▶ WHAT TO DO
After reading the data below, copy out every line that contains the word "systems".

▶ SOURCE RECORDS

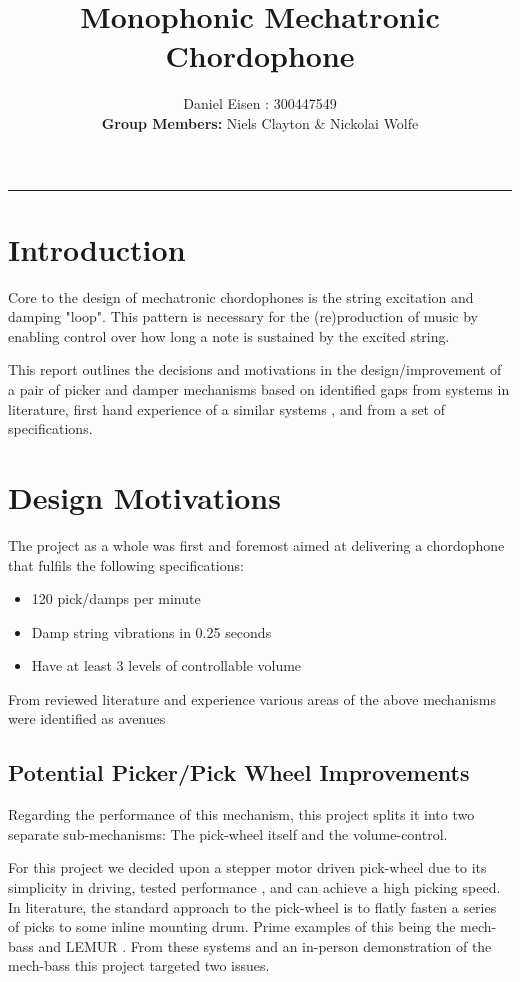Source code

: \documentclass[a4paper,11pt]{article}
\begin{document}
\title{\LARGE{\textbf{Monophonic Mechatronic Chordophone}}}
\author{Daniel Eisen : 300447549\\\textbf{Group Members:} Niels Clayton \& Nickolai Wolfe}
\date{}
\maketitle
\hrule

\section{Introduction}
Core to the design of mechatronic chordophones is the string excitation and damping "loop". This pattern is necessary for the (re)production of music by enabling control over how long a note is sustained by the excited string. 

This report outlines the decisions and motivations in the design/improvement of a pair of picker and damper mechanisms based on identified gaps from systems in literature, first hand experience of a similar systems \cite{mechbass}, and from a set of specifications.

\section{Design Motivations}

The project as a whole was first and foremost aimed at delivering a chordophone that fulfils the following specifications:

\begin{itemize}
  \item 120 pick/damps per minute
  \item Damp string vibrations in 0.25 seconds
  \item Have at least 3 levels of controllable volume 
\end{itemize}

From reviewed literature and experience various areas of the above mechanisms were identified as avenues

\subsection{Potential Picker/Pick Wheel Improvements}
Regarding the performance of this mechanism, this project splits it into two separate sub-mechanisms: The pick-wheel itself and the volume-control.

For this project we decided upon a stepper motor driven pick-wheel due to its simplicity in driving, tested performance \cite{mechbass,singer,Kapur}, and can achieve a high picking speed. 
In literature, the standard approach to the pick-wheel is to flatly fasten a series of picks to some inline mounting drum. Prime examples of this being the mech-bass and LEMUR \cite{mechbass,singer}. From these systems and an in-person demonstration of the mech-bass this project targeted two issues.
\end{document}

▶ YOUR SOLUTION
This report outlines the decisions and motivations in the design/improvement of a pair of picker and damper mechanisms based on identified gaps from systems in literature, first hand experience of a similar systems \cite{mechbass}, and from a set of specifications.
In literature, the standard approach to the pick-wheel is to flatly fasten a series of picks to some inline mounting drum. Prime examples of this being the mech-bass and LEMUR \cite{mechbass,singer}. From these systems and an in-person demonstration of the mech-bass this project targeted two issues.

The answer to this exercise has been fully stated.